Due to the long throw on my Grizzly G9295 ? lathe I was missing the mark and subsequently not producing usable threads. Grizzly service suggested tightening an adjustment screw or new half-nuts. After tightening the screw the powered feed did not engage properly, things were re-adjusted somewhat to workable and I found that threading could be done by moving the half-nut lever to near engagement position then moving the lever a much shorter distance to engage the nuts. Has anyone else encountered this problem?


----------



## Tony Wells (Jun 11, 2012)

I can't speak to the Grizzly issue directly, but most every lathe I have run has a little "slop" in the half-nut engagement. As the chasing dial comes around, just before it aligns with the number/letter targeted, I begin to lower the engagement lever. I can feel the half-nuts riding on top of the screw, and when it drops in, I feel that and push the lever to full engagement. If you wait until the mark comes fully into alignment with the mark, it probably isn't perfectly aligned with the screw, and won't engage properly.
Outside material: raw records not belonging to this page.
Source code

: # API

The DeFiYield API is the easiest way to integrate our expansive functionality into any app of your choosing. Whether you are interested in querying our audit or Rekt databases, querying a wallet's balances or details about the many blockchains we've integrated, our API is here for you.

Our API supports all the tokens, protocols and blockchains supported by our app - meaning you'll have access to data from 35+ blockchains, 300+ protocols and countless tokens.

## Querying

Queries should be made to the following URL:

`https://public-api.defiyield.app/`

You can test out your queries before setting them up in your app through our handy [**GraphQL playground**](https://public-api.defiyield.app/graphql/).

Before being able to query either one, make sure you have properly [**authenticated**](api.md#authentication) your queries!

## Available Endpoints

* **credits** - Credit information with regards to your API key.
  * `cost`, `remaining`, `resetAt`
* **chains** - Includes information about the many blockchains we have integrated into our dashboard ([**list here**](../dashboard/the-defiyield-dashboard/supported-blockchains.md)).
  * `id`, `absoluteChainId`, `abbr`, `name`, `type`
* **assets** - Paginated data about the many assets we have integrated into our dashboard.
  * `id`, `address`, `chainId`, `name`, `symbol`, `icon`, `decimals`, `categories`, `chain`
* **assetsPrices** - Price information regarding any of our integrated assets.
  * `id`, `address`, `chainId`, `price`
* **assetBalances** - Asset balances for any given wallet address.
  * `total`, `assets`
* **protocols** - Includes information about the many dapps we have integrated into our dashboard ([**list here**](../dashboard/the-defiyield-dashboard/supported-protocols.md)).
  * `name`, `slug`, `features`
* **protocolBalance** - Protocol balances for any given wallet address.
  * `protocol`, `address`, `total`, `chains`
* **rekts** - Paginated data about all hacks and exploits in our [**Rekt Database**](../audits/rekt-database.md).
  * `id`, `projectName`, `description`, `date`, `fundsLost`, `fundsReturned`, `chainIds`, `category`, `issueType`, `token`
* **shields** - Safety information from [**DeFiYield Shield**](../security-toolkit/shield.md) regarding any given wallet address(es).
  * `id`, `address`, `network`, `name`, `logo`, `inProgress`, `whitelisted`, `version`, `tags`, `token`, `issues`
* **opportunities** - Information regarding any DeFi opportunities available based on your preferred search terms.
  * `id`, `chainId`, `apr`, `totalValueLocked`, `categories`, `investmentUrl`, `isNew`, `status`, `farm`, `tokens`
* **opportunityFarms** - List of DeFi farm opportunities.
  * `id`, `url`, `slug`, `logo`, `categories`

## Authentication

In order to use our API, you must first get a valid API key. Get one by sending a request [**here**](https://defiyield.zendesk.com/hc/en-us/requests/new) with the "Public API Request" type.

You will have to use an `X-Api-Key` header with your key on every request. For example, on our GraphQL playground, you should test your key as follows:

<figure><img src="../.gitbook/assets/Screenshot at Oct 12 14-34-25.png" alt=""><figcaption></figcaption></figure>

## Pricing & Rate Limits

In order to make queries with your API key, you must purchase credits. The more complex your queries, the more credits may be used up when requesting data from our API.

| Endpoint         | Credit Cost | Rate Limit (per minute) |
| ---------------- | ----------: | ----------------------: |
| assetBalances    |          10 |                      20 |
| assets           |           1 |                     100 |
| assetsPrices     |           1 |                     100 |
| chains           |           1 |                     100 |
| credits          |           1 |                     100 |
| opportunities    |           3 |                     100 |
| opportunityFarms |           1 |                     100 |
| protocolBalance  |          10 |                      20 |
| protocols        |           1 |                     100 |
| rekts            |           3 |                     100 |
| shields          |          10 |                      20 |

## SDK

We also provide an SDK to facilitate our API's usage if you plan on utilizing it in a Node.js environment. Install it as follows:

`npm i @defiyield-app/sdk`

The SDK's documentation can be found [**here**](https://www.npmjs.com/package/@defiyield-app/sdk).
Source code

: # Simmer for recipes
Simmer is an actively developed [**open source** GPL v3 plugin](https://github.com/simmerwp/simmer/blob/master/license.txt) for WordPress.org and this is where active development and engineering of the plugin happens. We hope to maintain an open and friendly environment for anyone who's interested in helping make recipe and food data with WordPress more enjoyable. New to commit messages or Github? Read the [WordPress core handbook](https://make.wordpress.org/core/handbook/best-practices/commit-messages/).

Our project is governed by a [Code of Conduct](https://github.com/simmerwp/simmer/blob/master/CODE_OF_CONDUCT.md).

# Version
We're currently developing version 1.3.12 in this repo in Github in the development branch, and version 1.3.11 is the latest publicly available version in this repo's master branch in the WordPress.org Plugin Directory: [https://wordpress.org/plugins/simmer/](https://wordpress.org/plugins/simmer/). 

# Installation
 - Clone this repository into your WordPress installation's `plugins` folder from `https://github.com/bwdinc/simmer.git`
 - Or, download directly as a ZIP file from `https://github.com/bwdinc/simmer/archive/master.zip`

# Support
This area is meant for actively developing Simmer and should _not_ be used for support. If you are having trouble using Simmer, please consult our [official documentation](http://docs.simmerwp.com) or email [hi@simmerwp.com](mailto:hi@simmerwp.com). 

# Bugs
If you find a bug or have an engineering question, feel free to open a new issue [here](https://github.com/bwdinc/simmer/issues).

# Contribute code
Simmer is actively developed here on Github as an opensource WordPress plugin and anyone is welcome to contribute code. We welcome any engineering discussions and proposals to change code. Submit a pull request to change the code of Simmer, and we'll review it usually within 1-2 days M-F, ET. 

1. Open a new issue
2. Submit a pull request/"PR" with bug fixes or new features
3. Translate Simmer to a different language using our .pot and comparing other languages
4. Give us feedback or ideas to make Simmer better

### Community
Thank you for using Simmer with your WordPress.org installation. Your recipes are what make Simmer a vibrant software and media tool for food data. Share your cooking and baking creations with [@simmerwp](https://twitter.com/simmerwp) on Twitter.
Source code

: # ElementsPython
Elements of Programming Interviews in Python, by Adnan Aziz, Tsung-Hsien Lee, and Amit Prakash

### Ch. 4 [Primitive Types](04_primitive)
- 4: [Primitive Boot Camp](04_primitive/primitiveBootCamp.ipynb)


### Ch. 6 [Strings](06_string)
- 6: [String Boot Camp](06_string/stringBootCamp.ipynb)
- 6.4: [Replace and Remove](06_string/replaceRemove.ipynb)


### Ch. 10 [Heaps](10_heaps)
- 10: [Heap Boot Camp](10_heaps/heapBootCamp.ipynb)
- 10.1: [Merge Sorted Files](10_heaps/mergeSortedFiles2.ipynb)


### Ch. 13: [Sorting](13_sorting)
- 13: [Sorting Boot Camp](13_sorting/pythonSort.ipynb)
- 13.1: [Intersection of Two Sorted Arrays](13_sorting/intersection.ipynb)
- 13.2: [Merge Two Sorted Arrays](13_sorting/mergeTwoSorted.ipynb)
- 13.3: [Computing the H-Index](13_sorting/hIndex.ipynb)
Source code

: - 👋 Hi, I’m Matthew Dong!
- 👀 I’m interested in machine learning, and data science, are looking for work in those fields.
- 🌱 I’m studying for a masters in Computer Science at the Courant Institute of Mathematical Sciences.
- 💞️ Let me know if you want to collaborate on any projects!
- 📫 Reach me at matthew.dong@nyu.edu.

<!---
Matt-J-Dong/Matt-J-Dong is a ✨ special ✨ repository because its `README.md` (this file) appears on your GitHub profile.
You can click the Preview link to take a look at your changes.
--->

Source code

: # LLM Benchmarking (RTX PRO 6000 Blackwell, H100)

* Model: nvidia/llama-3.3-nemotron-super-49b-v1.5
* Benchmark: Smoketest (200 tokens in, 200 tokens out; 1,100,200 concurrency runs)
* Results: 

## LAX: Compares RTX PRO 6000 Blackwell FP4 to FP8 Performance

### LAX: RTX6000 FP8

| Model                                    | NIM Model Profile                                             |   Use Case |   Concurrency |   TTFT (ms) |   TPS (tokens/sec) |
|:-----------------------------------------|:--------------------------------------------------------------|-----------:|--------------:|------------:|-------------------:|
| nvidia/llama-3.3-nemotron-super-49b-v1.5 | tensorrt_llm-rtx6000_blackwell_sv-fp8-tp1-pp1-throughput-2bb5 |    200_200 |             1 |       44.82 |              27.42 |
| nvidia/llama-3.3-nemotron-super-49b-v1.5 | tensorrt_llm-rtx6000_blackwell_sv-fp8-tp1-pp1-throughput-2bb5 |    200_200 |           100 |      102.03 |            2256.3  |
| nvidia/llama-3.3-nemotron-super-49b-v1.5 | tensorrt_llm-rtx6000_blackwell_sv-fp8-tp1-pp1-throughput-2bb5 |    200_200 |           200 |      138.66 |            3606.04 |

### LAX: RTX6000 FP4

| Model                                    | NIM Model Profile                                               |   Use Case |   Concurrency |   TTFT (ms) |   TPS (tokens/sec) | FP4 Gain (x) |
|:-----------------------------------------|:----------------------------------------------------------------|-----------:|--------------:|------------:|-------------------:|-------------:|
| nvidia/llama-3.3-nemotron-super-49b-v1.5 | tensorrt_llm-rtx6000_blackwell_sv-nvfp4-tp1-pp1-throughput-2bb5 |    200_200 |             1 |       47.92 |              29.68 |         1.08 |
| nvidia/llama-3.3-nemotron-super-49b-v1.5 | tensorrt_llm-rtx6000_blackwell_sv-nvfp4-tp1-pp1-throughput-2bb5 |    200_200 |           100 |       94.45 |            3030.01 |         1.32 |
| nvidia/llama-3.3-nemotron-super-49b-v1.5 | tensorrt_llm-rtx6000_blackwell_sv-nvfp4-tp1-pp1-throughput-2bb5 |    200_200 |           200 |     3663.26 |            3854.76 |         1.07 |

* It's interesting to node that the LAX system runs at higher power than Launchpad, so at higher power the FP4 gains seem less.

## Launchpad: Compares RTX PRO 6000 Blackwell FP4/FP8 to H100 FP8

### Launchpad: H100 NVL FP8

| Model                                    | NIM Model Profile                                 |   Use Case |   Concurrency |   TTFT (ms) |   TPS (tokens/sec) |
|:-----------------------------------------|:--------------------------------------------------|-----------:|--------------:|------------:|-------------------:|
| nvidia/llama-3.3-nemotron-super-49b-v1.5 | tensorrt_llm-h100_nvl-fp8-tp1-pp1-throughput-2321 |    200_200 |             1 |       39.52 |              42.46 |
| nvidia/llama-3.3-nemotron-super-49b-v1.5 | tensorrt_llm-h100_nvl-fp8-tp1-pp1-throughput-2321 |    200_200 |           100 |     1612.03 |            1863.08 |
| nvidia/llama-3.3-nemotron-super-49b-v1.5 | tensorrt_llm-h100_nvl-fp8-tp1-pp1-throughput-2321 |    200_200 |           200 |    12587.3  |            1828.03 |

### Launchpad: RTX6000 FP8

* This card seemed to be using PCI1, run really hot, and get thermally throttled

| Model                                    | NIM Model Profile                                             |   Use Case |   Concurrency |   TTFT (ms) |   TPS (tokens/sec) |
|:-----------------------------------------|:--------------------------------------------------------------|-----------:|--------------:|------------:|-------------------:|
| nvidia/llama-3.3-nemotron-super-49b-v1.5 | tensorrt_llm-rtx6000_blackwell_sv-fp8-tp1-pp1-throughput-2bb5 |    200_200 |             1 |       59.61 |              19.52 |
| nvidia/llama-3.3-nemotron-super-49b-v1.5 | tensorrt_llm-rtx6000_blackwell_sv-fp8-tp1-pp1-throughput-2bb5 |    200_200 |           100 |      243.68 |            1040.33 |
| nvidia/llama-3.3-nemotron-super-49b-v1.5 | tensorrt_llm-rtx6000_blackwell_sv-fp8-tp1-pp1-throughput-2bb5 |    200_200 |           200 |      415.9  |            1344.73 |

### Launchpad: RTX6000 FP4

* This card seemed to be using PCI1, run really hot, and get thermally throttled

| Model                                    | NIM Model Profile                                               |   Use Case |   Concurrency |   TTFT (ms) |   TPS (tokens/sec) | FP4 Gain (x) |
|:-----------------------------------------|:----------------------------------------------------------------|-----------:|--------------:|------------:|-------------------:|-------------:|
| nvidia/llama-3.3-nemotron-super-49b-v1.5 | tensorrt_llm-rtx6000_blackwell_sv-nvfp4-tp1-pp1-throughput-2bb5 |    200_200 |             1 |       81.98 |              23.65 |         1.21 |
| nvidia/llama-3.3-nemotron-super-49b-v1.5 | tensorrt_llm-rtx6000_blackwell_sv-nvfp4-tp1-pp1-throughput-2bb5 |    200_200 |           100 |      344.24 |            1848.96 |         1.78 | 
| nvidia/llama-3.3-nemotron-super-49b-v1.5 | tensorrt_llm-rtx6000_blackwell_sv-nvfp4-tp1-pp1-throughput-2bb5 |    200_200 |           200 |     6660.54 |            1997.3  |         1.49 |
It seems to help older lathes to run the chasing dial driven gear a little closer to the screw, taking some slack out.


----------



## rock_breaker (Jun 21, 2012)

Thanks Tony, your procedure is what I am doing now. missed the number once so waited for it to come around again. Sorry for the delay in the response, seems like the world is moving faster each year.

Ray


----------



## GK1918 (Jun 21, 2012)

Just as Tony said they all have a sweet spot, even properly meshing thread dial, it never seems to be
perfect.  So to overcome this little error, a simple big big washer with an index mark just placed over
the thread dial now engauge half nut and just dial in the washer so the witness marks line up.  I did
have to turn a little off the downside of the washer for relief for the dial not to rub. Then my big lathe
has a pretty large dial and a bearing retainer painted black white witness mark works like a champ.


----------